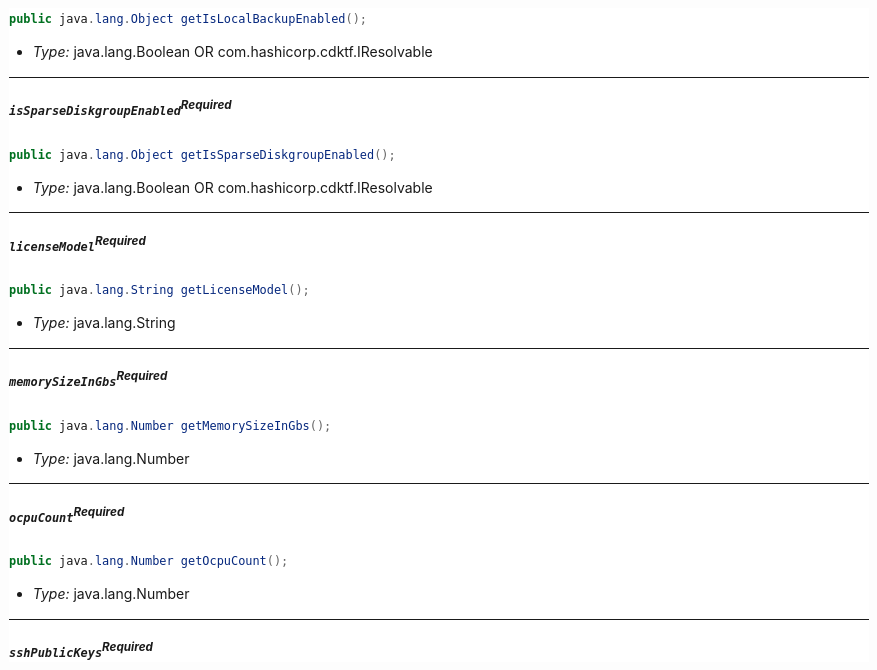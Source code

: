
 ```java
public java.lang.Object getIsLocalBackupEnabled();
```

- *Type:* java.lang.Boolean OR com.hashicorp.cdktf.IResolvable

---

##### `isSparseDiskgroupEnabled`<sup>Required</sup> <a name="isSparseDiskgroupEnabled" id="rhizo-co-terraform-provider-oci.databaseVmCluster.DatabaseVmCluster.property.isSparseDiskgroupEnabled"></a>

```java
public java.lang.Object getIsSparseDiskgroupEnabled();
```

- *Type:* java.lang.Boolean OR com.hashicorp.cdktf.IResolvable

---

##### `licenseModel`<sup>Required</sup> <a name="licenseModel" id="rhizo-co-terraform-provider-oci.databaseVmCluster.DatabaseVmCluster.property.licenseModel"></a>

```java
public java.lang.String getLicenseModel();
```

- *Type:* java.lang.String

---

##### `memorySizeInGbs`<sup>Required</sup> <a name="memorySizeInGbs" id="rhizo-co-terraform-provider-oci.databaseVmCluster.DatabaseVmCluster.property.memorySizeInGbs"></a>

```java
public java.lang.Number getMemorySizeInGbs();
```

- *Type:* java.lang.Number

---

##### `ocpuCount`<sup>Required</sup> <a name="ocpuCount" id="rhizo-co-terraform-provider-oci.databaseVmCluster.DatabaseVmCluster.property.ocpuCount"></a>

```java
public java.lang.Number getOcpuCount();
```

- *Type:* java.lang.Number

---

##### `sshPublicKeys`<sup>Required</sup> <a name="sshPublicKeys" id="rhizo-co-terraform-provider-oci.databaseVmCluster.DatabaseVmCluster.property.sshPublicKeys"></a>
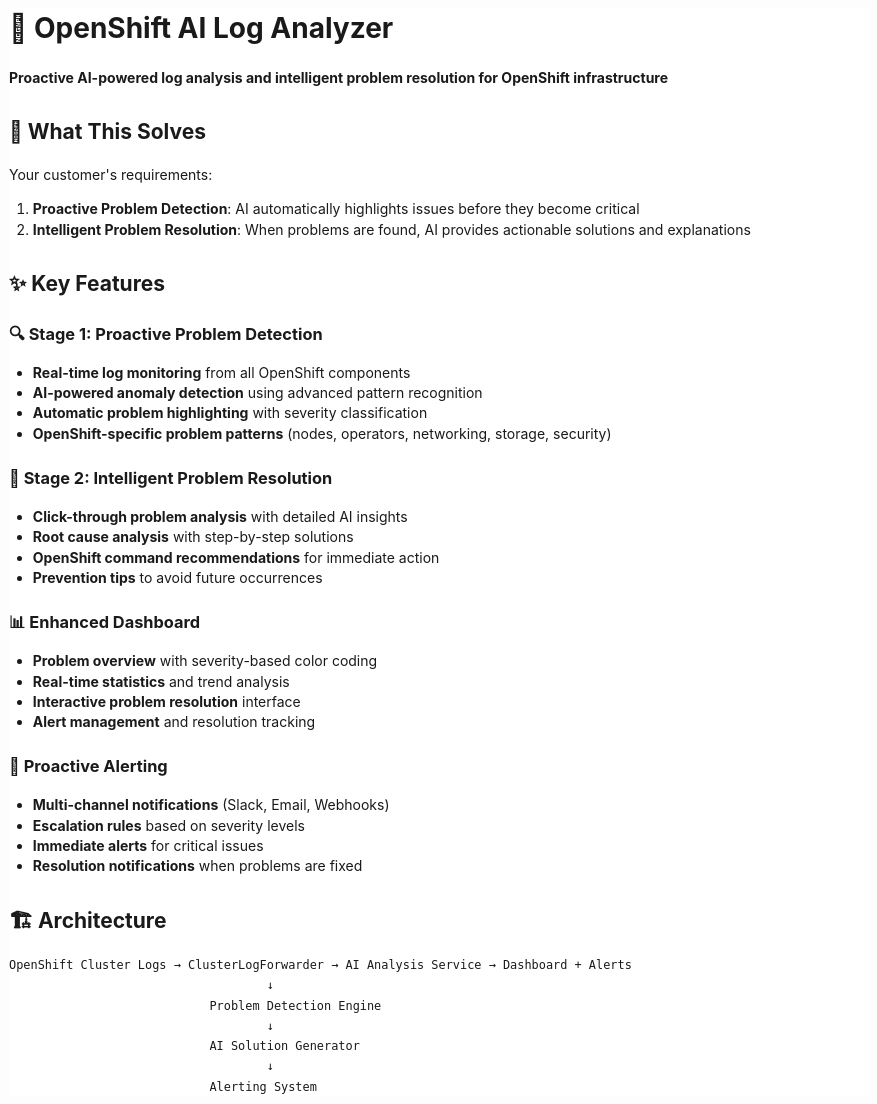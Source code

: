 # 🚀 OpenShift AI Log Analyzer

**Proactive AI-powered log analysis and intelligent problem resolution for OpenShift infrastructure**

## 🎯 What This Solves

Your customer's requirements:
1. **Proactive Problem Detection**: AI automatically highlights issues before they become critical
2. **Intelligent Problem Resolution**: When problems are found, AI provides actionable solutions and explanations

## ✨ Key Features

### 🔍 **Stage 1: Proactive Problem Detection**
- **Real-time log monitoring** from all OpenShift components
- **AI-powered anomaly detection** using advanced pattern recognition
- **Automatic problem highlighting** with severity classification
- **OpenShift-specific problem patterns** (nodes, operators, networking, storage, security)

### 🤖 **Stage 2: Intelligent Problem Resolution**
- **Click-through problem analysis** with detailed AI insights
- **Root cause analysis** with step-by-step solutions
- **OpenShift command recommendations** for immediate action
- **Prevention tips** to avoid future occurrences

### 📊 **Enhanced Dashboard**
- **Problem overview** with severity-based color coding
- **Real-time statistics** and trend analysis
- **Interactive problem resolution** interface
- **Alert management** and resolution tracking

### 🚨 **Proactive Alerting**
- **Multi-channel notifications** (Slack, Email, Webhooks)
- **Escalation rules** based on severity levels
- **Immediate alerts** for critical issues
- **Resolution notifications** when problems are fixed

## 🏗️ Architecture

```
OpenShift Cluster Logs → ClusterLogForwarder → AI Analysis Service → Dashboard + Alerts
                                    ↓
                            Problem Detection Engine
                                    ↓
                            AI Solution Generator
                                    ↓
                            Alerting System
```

§ Action item
Copy exactly the stretch of data above from the line with "## 🎯 What This Solves" through the line with "- **Escalation rules**", and omit all other lines.

§ Solved exercise
## 🎯 What This Solves

Your customer's requirements:
1. **Proactive Problem Detection**: AI automatically highlights issues before they become critical
2. **Intelligent Problem Resolution**: When problems are found, AI provides actionable solutions and explanations

## ✨ Key Features

### 🔍 **Stage 1: Proactive Problem Detection**
- **Real-time log monitoring** from all OpenShift components
- **AI-powered anomaly detection** using advanced pattern recognition
- **Automatic problem highlighting** with severity classification
- **OpenShift-specific problem patterns** (nodes, operators, networking, storage, security)

### 🤖 **Stage 2: Intelligent Problem Resolution**
- **Click-through problem analysis** with detailed AI insights
- **Root cause analysis** with step-by-step solutions
- **OpenShift command recommendations** for immediate action
- **Prevention tips** to avoid future occurrences

### 📊 **Enhanced Dashboard**
- **Problem overview** with severity-based color coding
- **Real-time statistics** and trend analysis
- **Interactive problem resolution** interface
- **Alert management** and resolution tracking

### 🚨 **Proactive Alerting**
- **Multi-channel notifications** (Slack, Email, Webhooks)
- **Escalation rules** based on severity levels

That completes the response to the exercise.